_TASK INSTRUCTIONS_
Copy out the data in full and exactly, passing over the pictures.
[[ DATA FOR THIS EXERCISE, beginning ]]
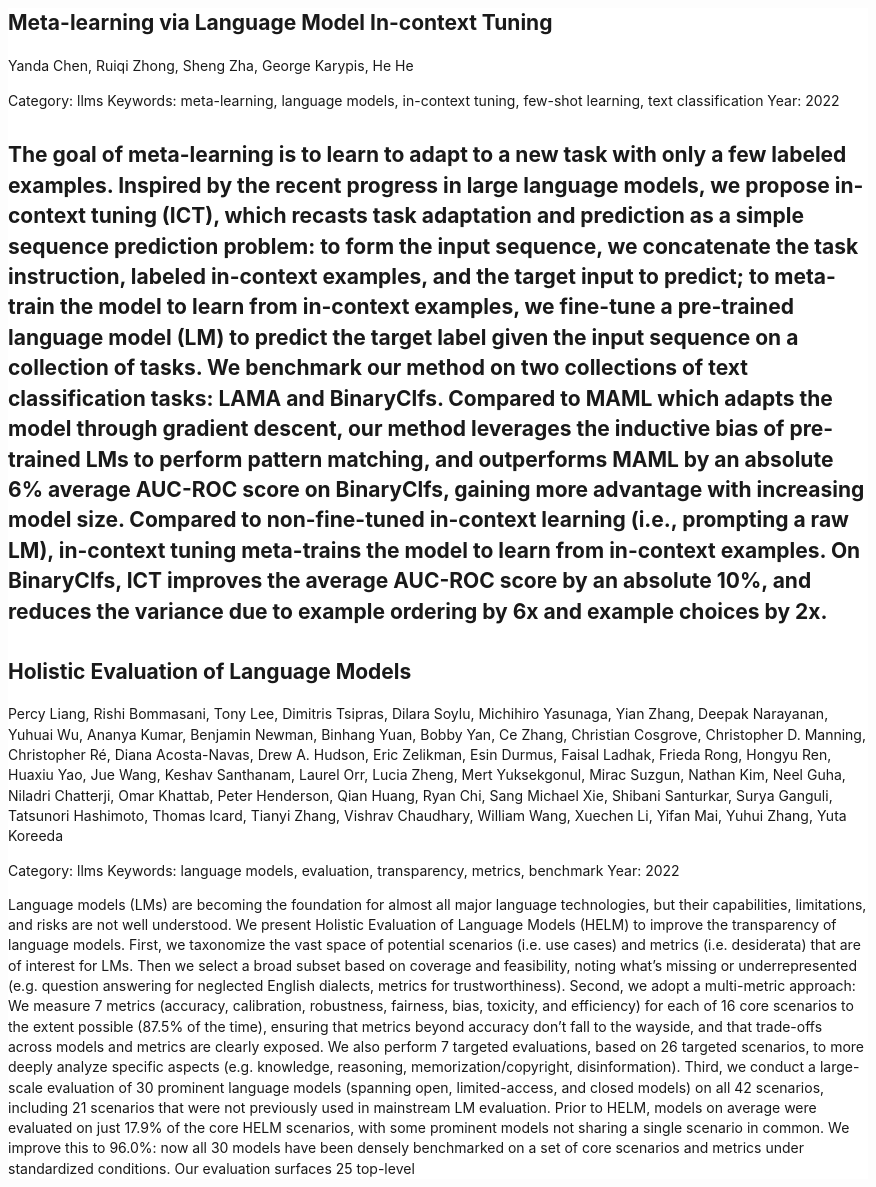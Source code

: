 ## Meta-learning via Language Model In-context Tuning

Yanda Chen, Ruiqi Zhong, Sheng Zha, George Karypis, He He

Category: llms
Keywords: meta-learning, language models, in-context tuning, few-shot learning, text classification
Year: 2022

The goal of meta-learning is to learn to adapt to a new task with only a few
labeled examples. Inspired by the recent progress in large language models, we
propose in-context tuning (ICT), which recasts task adaptation and prediction as
a simple sequence prediction problem: to form the input sequence, we concatenate
the task instruction, labeled in-context examples, and the target input to
predict; to meta-train the model to learn from in-context examples, we fine-tune
a pre-trained language model (LM) to predict the target label given the input
sequence on a collection of tasks. We benchmark our method on two collections of
text classification tasks: LAMA and BinaryClfs. Compared to MAML which adapts
the model through gradient descent, our method leverages the inductive bias of
pre-trained LMs to perform pattern matching, and outperforms MAML by an absolute
6% average AUC-ROC score on BinaryClfs, gaining more advantage with increasing
model size. Compared to non-fine-tuned in-context learning (i.e., prompting a
raw LM), in-context tuning meta-trains the model to learn from in-context
examples. On BinaryClfs, ICT improves the average AUC-ROC score by an absolute
10%, and reduces the variance due to example ordering by 6x and example choices
by 2x.
---

## Holistic Evaluation of Language Models

Percy Liang, Rishi Bommasani, Tony Lee, Dimitris Tsipras, Dilara Soylu, Michihiro Yasunaga, Yian Zhang, Deepak Narayanan, Yuhuai Wu, Ananya Kumar, Benjamin Newman, Binhang Yuan, Bobby Yan, Ce Zhang, Christian Cosgrove, Christopher D. Manning, Christopher Ré, Diana Acosta-Navas, Drew A. Hudson, Eric Zelikman, Esin Durmus, Faisal Ladhak, Frieda Rong, Hongyu Ren, Huaxiu Yao, Jue Wang, Keshav Santhanam, Laurel Orr, Lucia Zheng, Mert Yuksekgonul, Mirac Suzgun, Nathan Kim, Neel Guha, Niladri Chatterji, Omar Khattab, Peter Henderson, Qian Huang, Ryan Chi, Sang Michael Xie, Shibani Santurkar, Surya Ganguli, Tatsunori Hashimoto, Thomas Icard, Tianyi Zhang, Vishrav Chaudhary, William Wang, Xuechen Li, Yifan Mai, Yuhui Zhang, Yuta Koreeda

Category: llms
Keywords: language models, evaluation, transparency, metrics, benchmark
Year: 2022

Language models (LMs) are becoming the foundation for almost all major language
technologies, but their capabilities, limitations, and risks are not well
understood. We present Holistic Evaluation of Language Models (HELM) to improve
the transparency of language models. First, we taxonomize the vast space of
potential scenarios (i.e. use cases) and metrics (i.e. desiderata) that are of
interest for LMs. Then we select a broad subset based on coverage and
feasibility, noting what’s missing or underrepresented (e.g. question answering
for neglected English dialects, metrics for trustworthiness). Second, we adopt a
multi-metric approach: We measure 7 metrics (accuracy, calibration, robustness,
fairness, bias, toxicity, and efficiency) for each of 16 core scenarios to the
extent possible (87.5% of the time), ensuring that metrics beyond accuracy don’t
fall to the wayside, and that trade-offs across models and metrics are clearly
exposed. We also perform 7 targeted evaluations, based on 26 targeted scenarios,
to more deeply analyze specific aspects (e.g. knowledge, reasoning,
memorization/copyright, disinformation). Third, we conduct a large-scale
evaluation of 30 prominent language models (spanning open, limited-access, and
closed models) on all 42 scenarios, including 21 scenarios that were not
previously used in mainstream LM evaluation. Prior to HELM, models on average
were evaluated on just 17.9% of the core HELM scenarios, with some prominent
models not sharing a single scenario in common. We improve this to 96.0%: now
all 30 models have been densely benchmarked on a set of core scenarios and
metrics under standardized conditions. Our evaluation surfaces 25 top-level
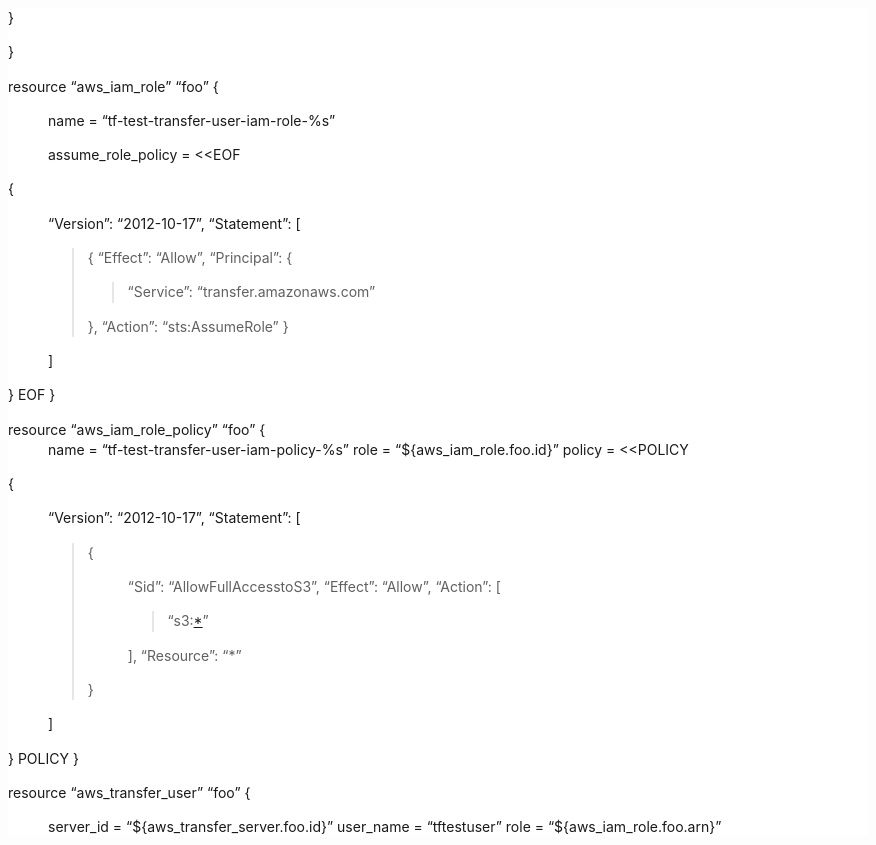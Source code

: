 <p>}</p>
</div></blockquote>
<p>}</p>
<dl class="docutils">
<dt>resource “aws_iam_role” “foo” {</dt>
<dd><p class="first">name = “tf-test-transfer-user-iam-role-%s”</p>
<p class="last">assume_role_policy = &lt;&lt;EOF</p>
</dd>
</dl>
<dl class="docutils">
<dt>{</dt>
<dd><p class="first">“Version”: “2012-10-17”,
“Statement”: [</p>
<blockquote>
<div><p>{
“Effect”: “Allow”,
“Principal”: {</p>
<blockquote>
<div>“Service”: “transfer.amazonaws.com”</div></blockquote>
<p>},
“Action”: “sts:AssumeRole”
}</p>
</div></blockquote>
<p class="last">]</p>
</dd>
</dl>
<p>}
EOF
}</p>
<dl class="docutils">
<dt>resource “aws_iam_role_policy” “foo” {</dt>
<dd>name = “tf-test-transfer-user-iam-policy-%s”
role = “${aws_iam_role.foo.id}”
policy = &lt;&lt;POLICY</dd>
</dl>
<dl class="docutils">
<dt>{</dt>
<dd><p class="first">“Version”: “2012-10-17”,
“Statement”: [</p>
<blockquote>
<div><dl class="docutils">
<dt>{</dt>
<dd><p class="first">“Sid”: “AllowFullAccesstoS3”,
“Effect”: “Allow”,
“Action”: [</p>
<blockquote>
<div>“s3:<a href="#id11"><span class="problematic" id="id12">*</span></a>”</div></blockquote>
<p class="last">],
“Resource”: “*”</p>
</dd>
</dl>
<p>}</p>
</div></blockquote>
<p class="last">]</p>
</dd>
</dl>
<p>}
POLICY
}</p>
<dl class="docutils">
<dt>resource “aws_transfer_user” “foo” {</dt>
<dd><p class="first">server_id      = “${aws_transfer_server.foo.id}”
user_name      = “tftestuser”
role           = “${aws_iam_role.foo.arn}”</p>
[[ DATA FOR THIS EXERCISE, end ]]
_RESULT OF THIS TASK_
Source code

: ## Meta-learning via Language Model In-context Tuning

Yanda Chen, Ruiqi Zhong, Sheng Zha, George Karypis, He He

Category: llms
Keywords: meta-learning, language models, in-context tuning, few-shot learning, text classification
Year: 2022

The goal of meta-learning is to learn to adapt to a new task with only a few
labeled examples. Inspired by the recent progress in large language models, we
propose in-context tuning (ICT), which recasts task adaptation and prediction as
a simple sequence prediction problem: to form the input sequence, we concatenate
the task instruction, labeled in-context examples, and the target input to
predict; to meta-train the model to learn from in-context examples, we fine-tune
a pre-trained language model (LM) to predict the target label given the input
sequence on a collection of tasks. We benchmark our method on two collections of
text classification tasks: LAMA and BinaryClfs. Compared to MAML which adapts
the model through gradient descent, our method leverages the inductive bias of
pre-trained LMs to perform pattern matching, and outperforms MAML by an absolute
6% average AUC-ROC score on BinaryClfs, gaining more advantage with increasing
model size. Compared to non-fine-tuned in-context learning (i.e., prompting a
raw LM), in-context tuning meta-trains the model to learn from in-context
examples. On BinaryClfs, ICT improves the average AUC-ROC score by an absolute
10%, and reduces the variance due to example ordering by 6x and example choices
by 2x.
---

## Holistic Evaluation of Language Models

Percy Liang, Rishi Bommasani, Tony Lee, Dimitris Tsipras, Dilara Soylu, Michihiro Yasunaga, Yian Zhang, Deepak Narayanan, Yuhuai Wu, Ananya Kumar, Benjamin Newman, Binhang Yuan, Bobby Yan, Ce Zhang, Christian Cosgrove, Christopher D. Manning, Christopher Ré, Diana Acosta-Navas, Drew A. Hudson, Eric Zelikman, Esin Durmus, Faisal Ladhak, Frieda Rong, Hongyu Ren, Huaxiu Yao, Jue Wang, Keshav Santhanam, Laurel Orr, Lucia Zheng, Mert Yuksekgonul, Mirac Suzgun, Nathan Kim, Neel Guha, Niladri Chatterji, Omar Khattab, Peter Henderson, Qian Huang, Ryan Chi, Sang Michael Xie, Shibani Santurkar, Surya Ganguli, Tatsunori Hashimoto, Thomas Icard, Tianyi Zhang, Vishrav Chaudhary, William Wang, Xuechen Li, Yifan Mai, Yuhui Zhang, Yuta Koreeda

Category: llms
Keywords: language models, evaluation, transparency, metrics, benchmark
Year: 2022

Language models (LMs) are becoming the foundation for almost all major language
technologies, but their capabilities, limitations, and risks are not well
understood. We present Holistic Evaluation of Language Models (HELM) to improve
the transparency of language models. First, we taxonomize the vast space of
potential scenarios (i.e. use cases) and metrics (i.e. desiderata) that are of
interest for LMs. Then we select a broad subset based on coverage and
feasibility, noting what’s missing or underrepresented (e.g. question answering
for neglected English dialects, metrics for trustworthiness). Second, we adopt a
multi-metric approach: We measure 7 metrics (accuracy, calibration, robustness,
fairness, bias, toxicity, and efficiency) for each of 16 core scenarios to the
extent possible (87.5% of the time), ensuring that metrics beyond accuracy don’t
fall to the wayside, and that trade-offs across models and metrics are clearly
exposed. We also perform 7 targeted evaluations, based on 26 targeted scenarios,
to more deeply analyze specific aspects (e.g. knowledge, reasoning,
memorization/copyright, disinformation). Third, we conduct a large-scale
evaluation of 30 prominent language models (spanning open, limited-access, and
closed models) on all 42 scenarios, including 21 scenarios that were not
previously used in mainstream LM evaluation. Prior to HELM, models on average
were evaluated on just 17.9% of the core HELM scenarios, with some prominent
models not sharing a single scenario in common. We improve this to 96.0%: now
all 30 models have been densely benchmarked on a set of core scenarios and
metrics under standardized conditions. Our evaluation surfaces 25 top-level
Source code

: <p>}</p>
</div></blockquote>
<p>}</p>
<dl class="docutils">
<dt>resource “aws_iam_role” “foo” {</dt>
<dd><p class="first">name = “tf-test-transfer-user-iam-role-%s”</p>
<p class="last">assume_role_policy = &lt;&lt;EOF</p>
</dd>
</dl>
<dl class="docutils">
<dt>{</dt>
<dd><p class="first">“Version”: “2012-10-17”,
“Statement”: [</p>
<blockquote>
<div><p>{
“Effect”: “Allow”,
“Principal”: {</p>
<blockquote>
<div>“Service”: “transfer.amazonaws.com”</div></blockquote>
<p>},
“Action”: “sts:AssumeRole”
}</p>
</div></blockquote>
<p class="last">]</p>
</dd>
</dl>
<p>}
EOF
}</p>
<dl class="docutils">
<dt>resource “aws_iam_role_policy” “foo” {</dt>
<dd>name = “tf-test-transfer-user-iam-policy-%s”
role = “${aws_iam_role.foo.id}”
policy = &lt;&lt;POLICY</dd>
</dl>
<dl class="docutils">
<dt>{</dt>
<dd><p class="first">“Version”: “2012-10-17”,
“Statement”: [</p>
<blockquote>
<div><dl class="docutils">
<dt>{</dt>
<dd><p class="first">“Sid”: “AllowFullAccesstoS3”,
“Effect”: “Allow”,
“Action”: [</p>
<blockquote>
<div>“s3:<a href="#id11"><span class="problematic" id="id12">*</span></a>”</div></blockquote>
<p class="last">],
“Resource”: “*”</p>
</dd>
</dl>
<p>}</p>
</div></blockquote>
<p class="last">]</p>
</dd>
</dl>
<p>}
POLICY
}</p>
<dl class="docutils">
<dt>resource “aws_transfer_user” “foo” {</dt>
<dd><p class="first">server_id      = “${aws_transfer_server.foo.id}”
user_name      = “tftestuser”
role           = “${aws_iam_role.foo.arn}”</p>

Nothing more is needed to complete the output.